WORK REQUEST:
Filter the data below for the string "running" and copy each matching line.

(Entries taken from a collection)
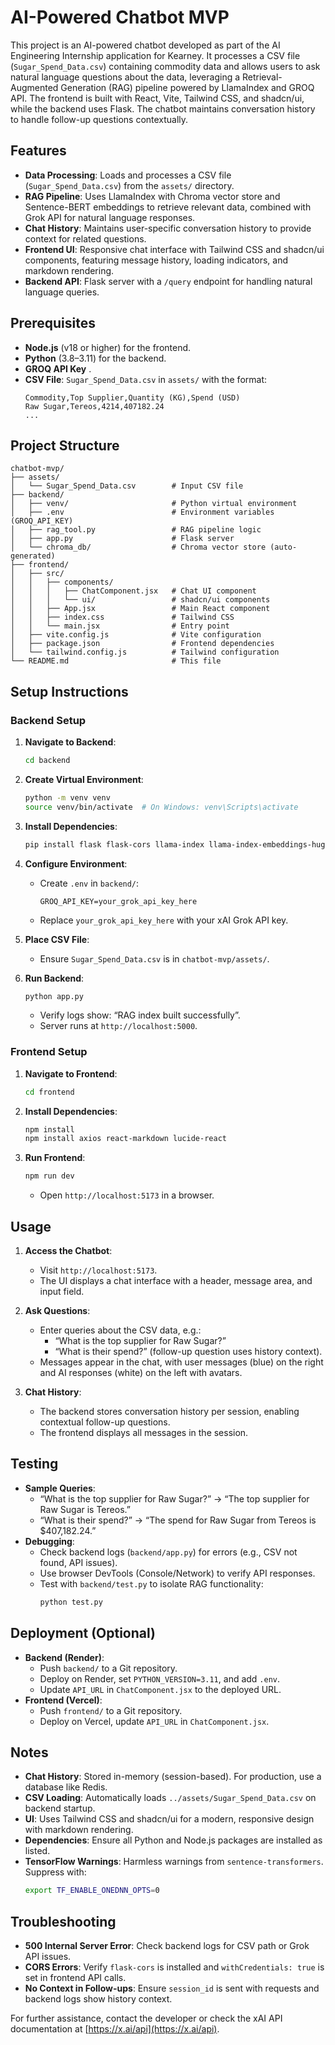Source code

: # AI-Powered Chatbot MVP

This project is an AI-powered chatbot developed as part of the AI Engineering Internship application for Kearney. It processes a CSV file (`Sugar_Spend_Data.csv`) containing commodity data and allows users to ask natural language questions about the data, leveraging a Retrieval-Augmented Generation (RAG) pipeline powered by LlamaIndex and GROQ API. The frontend is built with React, Vite, Tailwind CSS, and shadcn/ui, while the backend uses Flask. The chatbot maintains conversation history to handle follow-up questions contextually.

## Features
- **Data Processing**: Loads and processes a CSV file (`Sugar_Spend_Data.csv`) from the `assets/` directory.
- **RAG Pipeline**: Uses LlamaIndex with Chroma vector store and Sentence-BERT embeddings to retrieve relevant data, combined with Grok API for natural language responses.
- **Chat History**: Maintains user-specific conversation history to provide context for related questions.
- **Frontend UI**: Responsive chat interface with Tailwind CSS and shadcn/ui components, featuring message history, loading indicators, and markdown rendering.
- **Backend API**: Flask server with a `/query` endpoint for handling natural language queries.

## Prerequisites
- **Node.js** (v18 or higher) for the frontend.
- **Python** (3.8–3.11) for the backend.
- **GROQ API Key** .
- **CSV File**: `Sugar_Spend_Data.csv` in `assets/` with the format:
  ```csv
  Commodity,Top Supplier,Quantity (KG),Spend (USD)
  Raw Sugar,Tereos,4214,407182.24
  ...
  ```

## Project Structure
```
chatbot-mvp/
├── assets/
│   └── Sugar_Spend_Data.csv        # Input CSV file
├── backend/
│   ├── venv/                       # Python virtual environment
│   ├── .env                        # Environment variables (GROQ_API_KEY)
│   ├── rag_tool.py                 # RAG pipeline logic
│   ├── app.py                      # Flask server
│   └── chroma_db/                  # Chroma vector store (auto-generated)
├── frontend/
│   ├── src/
│   │   ├── components/
│   │   │   ├── ChatComponent.jsx   # Chat UI component
│   │   │   └── ui/                 # shadcn/ui components
│   │   ├── App.jsx                 # Main React component
│   │   ├── index.css               # Tailwind CSS
│   │   └── main.jsx                # Entry point
│   ├── vite.config.js              # Vite configuration
│   ├── package.json                # Frontend dependencies
│   └── tailwind.config.js          # Tailwind configuration
└── README.md                       # This file
```

## Setup Instructions

### Backend Setup
1. **Navigate to Backend**:
   ```bash
   cd backend
   ```

2. **Create Virtual Environment**:
   ```bash
   python -m venv venv
   source venv/bin/activate  # On Windows: venv\Scripts\activate
   ```

3. **Install Dependencies**:
   ```bash
   pip install flask flask-cors llama-index llama-index-embeddings-huggingface llama-index-llms-groq llama-index-vector-stores-chroma chromadb python-dotenv sentence-transformers pandas
   ```

4. **Configure Environment**:
   - Create `.env` in `backend/`:
     ```plaintext
     GROQ_API_KEY=your_grok_api_key_here
     ```
   - Replace `your_grok_api_key_here` with your xAI Grok API key.

5. **Place CSV File**:
   - Ensure `Sugar_Spend_Data.csv` is in `chatbot-mvp/assets/`.

6. **Run Backend**:
   ```bash
   python app.py
   ```
   - Verify logs show: “RAG index built successfully”.
   - Server runs at `http://localhost:5000`.

### Frontend Setup
1. **Navigate to Frontend**:
   ```bash
   cd frontend
   ```

2. **Install Dependencies**:
   ```bash
   npm install
   npm install axios react-markdown lucide-react
   ```

3. **Run Frontend**:
   ```bash
   npm run dev
   ```
   - Open `http://localhost:5173` in a browser.

## Usage
1. **Access the Chatbot**:
   - Visit `http://localhost:5173`.
   - The UI displays a chat interface with a header, message area, and input field.

2. **Ask Questions**:
   - Enter queries about the CSV data, e.g.:
     - “What is the top supplier for Raw Sugar?”
     - “What is their spend?” (follow-up question uses history context).
   - Messages appear in the chat, with user messages (blue) on the right and AI responses (white) on the left with avatars.

3. **Chat History**:
   - The backend stores conversation history per session, enabling contextual follow-up questions.
   - The frontend displays all messages in the session.

## Testing
- **Sample Queries**:
  - “What is the top supplier for Raw Sugar?” → “The top supplier for Raw Sugar is Tereos.”
  - “What is their spend?” → “The spend for Raw Sugar from Tereos is $407,182.24.”
- **Debugging**:
  - Check backend logs (`backend/app.py`) for errors (e.g., CSV not found, API issues).
  - Use browser DevTools (Console/Network) to verify API responses.
  - Test with `backend/test.py` to isolate RAG functionality:
    ```bash
    python test.py
    ```

## Deployment (Optional)
- **Backend (Render)**:
  - Push `backend/` to a Git repository.
  - Deploy on Render, set `PYTHON_VERSION=3.11`, and add `.env`.
  - Update `API_URL` in `ChatComponent.jsx` to the deployed URL.
- **Frontend (Vercel)**:
  - Push `frontend/` to a Git repository.
  - Deploy on Vercel, update `API_URL` in `ChatComponent.jsx`.

## Notes
- **Chat History**: Stored in-memory (session-based). For production, use a database like Redis.
- **CSV Loading**: Automatically loads `../assets/Sugar_Spend_Data.csv` on backend startup.
- **UI**: Uses Tailwind CSS and shadcn/ui for a modern, responsive design with markdown rendering.
- **Dependencies**: Ensure all Python and Node.js packages are installed as listed.
- **TensorFlow Warnings**: Harmless warnings from `sentence-transformers`. Suppress with:
  ```bash
  export TF_ENABLE_ONEDNN_OPTS=0
  ```

## Troubleshooting
- **500 Internal Server Error**: Check backend logs for CSV path or Grok API issues.
- **CORS Errors**: Verify `flask-cors` is installed and `withCredentials: true` is set in frontend API calls.
- **No Context in Follow-ups**: Ensure `session_id` is sent with requests and backend logs show history context.

For further assistance, contact the developer or check the xAI API documentation at [https://x.ai/api](https://x.ai/api).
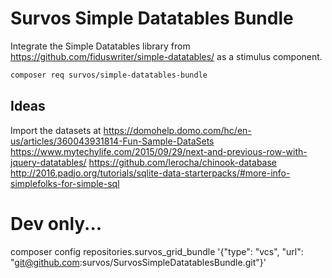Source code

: # Survos Simple Datatables Bundle

Integrate the Simple Datatables library from https://github.com/fiduswriter/simple-datatables/ as a stimulus component.


```bash
composer req survos/simple-datatables-bundle
```

## 

## Ideas

Import the datasets at https://domohelp.domo.com/hc/en-us/articles/360043931814-Fun-Sample-DataSets
https://www.mytechylife.com/2015/09/29/next-and-previous-row-with-jquery-datatables/
https://github.com/lerocha/chinook-database
http://2016.padjo.org/tutorials/sqlite-data-starterpacks/#more-info-simplefolks-for-simple-sql

# Dev only...

composer config repositories.survos_grid_bundle '{"type": "vcs", "url": "git@github.com:survos/SurvosSimpleDatatablesBundle.git"}'

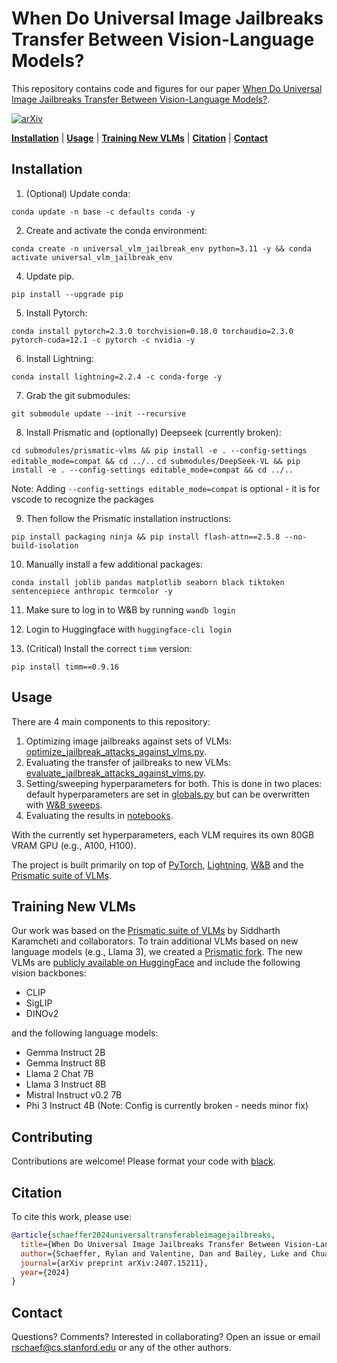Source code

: # When Do Universal Image Jailbreaks Transfer Between Vision-Language Models?

This repository contains code and figures for our paper
[When Do Universal Image Jailbreaks Transfer Between Vision-Language Models?](https://www.arxiv.org/abs/2407.15211).

[![arXiv](https://img.shields.io/badge/arXiv-2407.15211-df2a2a.svg?style=for-the-badge)](https://arxiv.org/abs/2407.15211)


[**Installation**](#installation) | [**Usage**](#usage) | [**Training New VLMs**](#training-new-vlms) | [**Citation**](#citation) | [**Contact**](#contact)


## Installation

1. (Optional) Update conda:

`conda update -n base -c defaults conda -y`

2. Create and activate the conda environment:

`conda create -n universal_vlm_jailbreak_env python=3.11 -y && conda activate universal_vlm_jailbreak_env`

4. Update pip.

`pip install --upgrade pip`

5. Install Pytorch:

`conda install pytorch=2.3.0 torchvision=0.18.0 torchaudio=2.3.0 pytorch-cuda=12.1 -c pytorch -c nvidia -y`

6. Install Lightning:

`conda install lightning=2.2.4 -c conda-forge -y`

7. Grab the git submodules:

`git submodule update --init --recursive`

8. Install Prismatic and (optionally) Deepseek (currently broken):

`cd submodules/prismatic-vlms && pip install -e . --config-settings editable_mode=compat && cd ../..`
`cd submodules/DeepSeek-VL && pip install -e . --config-settings editable_mode=compat && cd ../..`

Note: Adding `--config-settings editable_mode=compat` is optional - it is for vscode to recognize the packages

9. Then follow the Prismatic installation instructions:

`pip install packaging ninja && pip install flash-attn==2.5.8 --no-build-isolation`

10. Manually install a few additional packages:

`conda install joblib pandas matplotlib seaborn black tiktoken sentencepiece anthropic termcolor -y`

11. Make sure to log in to W&B by running `wandb login`
12. Login to Huggingface with `huggingface-cli login`

13. (Critical) Install the correct `timm` version:

`pip install timm==0.9.16`

## Usage

There are 4 main components to this repository:

1. Optimizing image jailbreaks against sets of VLMs: [optimize_jailbreak_attacks_against_vlms.py](optimize_jailbreak_attacks_against_vlms.py).
2. Evaluating the transfer of jailbreaks to new VLMs: [evaluate_jailbreak_attacks_against_vlms.py](evaluate_jailbreak_attacks_against_vlms.py).
3. Setting/sweeping hyperparameters for both. This is done in two places: default hyperparameters are set in [globals.py](src/globals.py) but can be overwritten with [W&B sweeps](sweeps). 
4. Evaluating the results in [notebooks](notebooks).

With the currently set hyperparameters, each VLM requires its own 80GB VRAM GPU (e.g., A100, H100). 

The project is built primarily on top of [PyTorch](https://pytorch.org/), [Lightning](https://lightning.ai/docs/pytorch/stable/), [W&B](https://wandb.ai) and the [Prismatic suite of VLMs](https://github.com/TRI-ML/prismatic-vlms).

## Training New VLMs

Our work was based on the [Prismatic suite of VLMs](https://github.com/TRI-ML/prismatic-vlms)
by Siddharth Karamcheti and collaborators.
To train additional VLMs based on new language models (e.g., Llama 3), we created a [Prismatic fork](https://github.com/RylanSchaeffer/prismatic-vlms).
The new VLMs are [publicly available on HuggingFace](https://huggingface.co/RylanSchaeffer/prismatic-vlms)
and include the following vision backbones:

- CLIP
- SigLIP
- DINOv2

and the following language models:

- Gemma Instruct 2B
- Gemma Instruct 8B
- Llama 2 Chat 7B
- Llama 3 Instruct 8B
- Mistral Instruct v0.2 7B
- Phi 3 Instruct 4B (Note: Config is currently broken - needs minor fix)

## Contributing

Contributions are welcome! Please format your code with [black](https://github.com/psf/black).

## Citation

To cite this work, please use:

```bibtex
@article{schaeffer2024universaltransferableimagejailbreaks,
  title={When Do Universal Image Jailbreaks Transfer Between Vision-Language Models?},
  author={Schaeffer, Rylan and Valentine, Dan and Bailey, Luke and Chua, James and Eyzaguirre, Crist{\'o}bal and Durante, Zane and Benton, Joe and Miranda, Brando and Sleight, Henry and Hughes, John and others},
  journal={arXiv preprint arXiv:2407.15211},
  year={2024}
}
```

## Contact

Questions? Comments? Interested in collaborating?
Open an issue or email rschaef@cs.stanford.edu or any of the other authors.
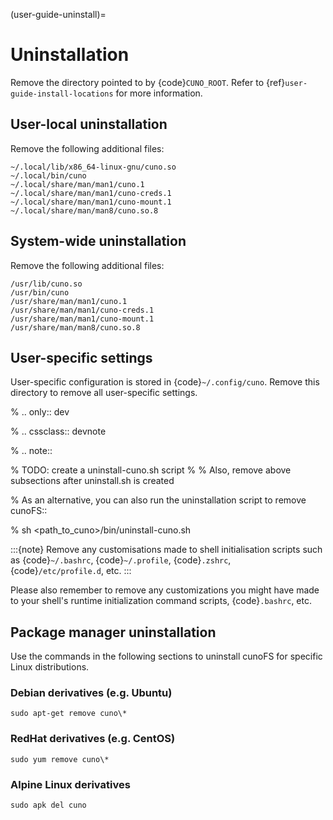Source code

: (user-guide-uninstall)=

# Uninstallation

Remove the directory pointed to by {code}`CUNO_ROOT`.
Refer to {ref}`user-guide-install-locations` for more information.

## User-local uninstallation

Remove the following additional files:

```
~/.local/lib/x86_64-linux-gnu/cuno.so
~/.local/bin/cuno
~/.local/share/man/man1/cuno.1
~/.local/share/man/man1/cuno-creds.1
~/.local/share/man/man1/cuno-mount.1
~/.local/share/man/man8/cuno.so.8
```

## System-wide uninstallation

Remove the following additional files:

```
/usr/lib/cuno.so
/usr/bin/cuno
/usr/share/man/man1/cuno.1
/usr/share/man/man1/cuno-creds.1
/usr/share/man/man1/cuno-mount.1
/usr/share/man/man8/cuno.so.8
```

## User-specific settings

User-specific configuration is stored in {code}`~/.config/cuno`.
Remove this directory to remove all user-specific settings.

% .. only:: dev

% .. cssclass:: devnote

% .. note::

% TODO: create a uninstall-cuno.sh script
%
% Also, remove above subsections after uninstall.sh is created

% As an alternative, you can also run the uninstallation script to remove cunoFS::

% sh <path_to_cuno>/bin/uninstall-cuno.sh

:::{note}
Remove any customisations made to shell initialisation scripts such as {code}`~/.bashrc`, {code}`~/.profile`, {code}`.zshrc`, {code}`/etc/profile.d`, etc.
:::

Please also remember to remove any customizations you might have made to your shell's runtime initialization command scripts, {code}`.bashrc`, etc.

## Package manager uninstallation

Use the commands in the following sections to uninstall cunoFS for specific Linux distributions.

### Debian derivatives (e.g. Ubuntu)

```console
sudo apt-get remove cuno\*
```

### RedHat derivatives (e.g. CentOS)

```console
sudo yum remove cuno\*
```

### Alpine Linux derivatives

```console
sudo apk del cuno
```
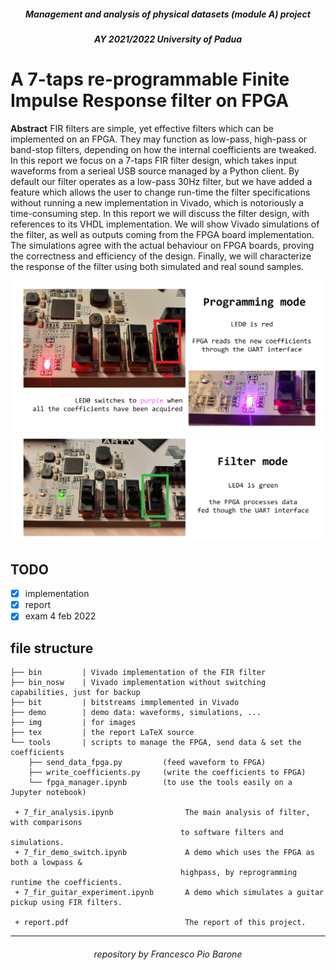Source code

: 
<h5 align="center">Management and analysis of physical datasets (module A) project</h5>
<h5 align="center">AY 2021/2022 University of Padua</h5>

# **A 7-taps re-programmable Finite Impulse Response filter on FPGA**

**Abstract** FIR filters are simple, yet effective filters which can be implemented on an FPGA. They may function as low-pass, high-pass or band-stop filters, depending on how the internal coefficients are tweaked. In this report we focus on a 7-taps FIR filter design, which takes input waveforms from a serieal USB source managed by a Python client. By default our filter operates as a low-pass 30Hz filter, but we have added a feature which allows the user to change run-time the filter specifications without running a new implementation in Vivado, which is notoriously a time-consuming step. In this report we will discuss the filter design, with references to its VHDL implementation. We will show Vivado simulations of the filter, as well as outputs coming from the FPGA board implementation. The simulations agree with the actual behaviour on FPGA boards, proving the correctness and efficiency of the design. Finally, we will characterize the response of the filter using both simulated and real sound samples.

![fpga_programming](img/fpga_mode_programming.png)
![fpga_filter](img/fpga_mode_filter.png)


## TODO

- [x] implementation
- [x] report
- [x] exam 4 feb 2022

## file structure

```
├── bin         | Vivado implementation of the FIR filter
├── bin_nosw    | Vivado implementation without switching capabilities, just for backup
├── bit         | bitstreams immplemented in Vivado
├── demo        | demo data: waveforms, simulations, ...
├── img         | for images
├── tex         | the report LaTeX source
└── tools       | scripts to manage the FPGA, send data & set the coefficients
    ├── send_data_fpga.py         (feed waveform to FPGA)
    ├── write_coefficients.py     (write the coefficients to FPGA)
    └── fpga_manager.ipynb        (to use the tools easily on a Jupyter notebook)

 + 7_fir_analysis.ipynb                The main analysis of filter, with comparisons 
                                      to software filters and simulations.
 + 7_fir_demo_switch.ipynb             A demo which uses the FPGA as both a lowpass & 
                                      highpass, by reprogramming runtime the coefficients.
 + 7_fir_guitar_experiment.ipynb       A demo which simulates a guitar pickup using FIR filters.
 
 + report.pdf                          The report of this project.

```

***

<h6 align="center">repository by Francesco Pio Barone</h6>

<p align="center">
  <img src="https://user-images.githubusercontent.com/62724611/166108149-7629a341-bbca-4a3e-8195-67f469a0cc08.png" alt="" height="70"/>
  &emsp;
  <img src="https://user-images.githubusercontent.com/62724611/166108076-98afe0b7-802c-4970-a2d5-bbb997da759c.png" alt="" height="70"/>
</p>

ANSWER BOX:
11. Make sure to log in to W&B by running `wandb login`
**Abstract** FIR filters are simple, yet effective filters which can be implemented on an FPGA. They may function as low-pass, high-pass or band-stop filters, depending on how the internal coefficients are tweaked. In this report we focus on a 7-taps FIR filter design, which takes input waveforms from a serieal USB source managed by a Python client. By default our filter operates as a low-pass 30Hz filter, but we have added a feature which allows the user to change run-time the filter specifications without running a new implementation in Vivado, which is notoriously a time-consuming step. In this report we will discuss the filter design, with references to its VHDL implementation. We will show Vivado simulations of the filter, as well as outputs coming from the FPGA board implementation. The simulations agree with the actual behaviour on FPGA boards, proving the correctness and efficiency of the design. Finally, we will characterize the response of the filter using both simulated and real sound samples.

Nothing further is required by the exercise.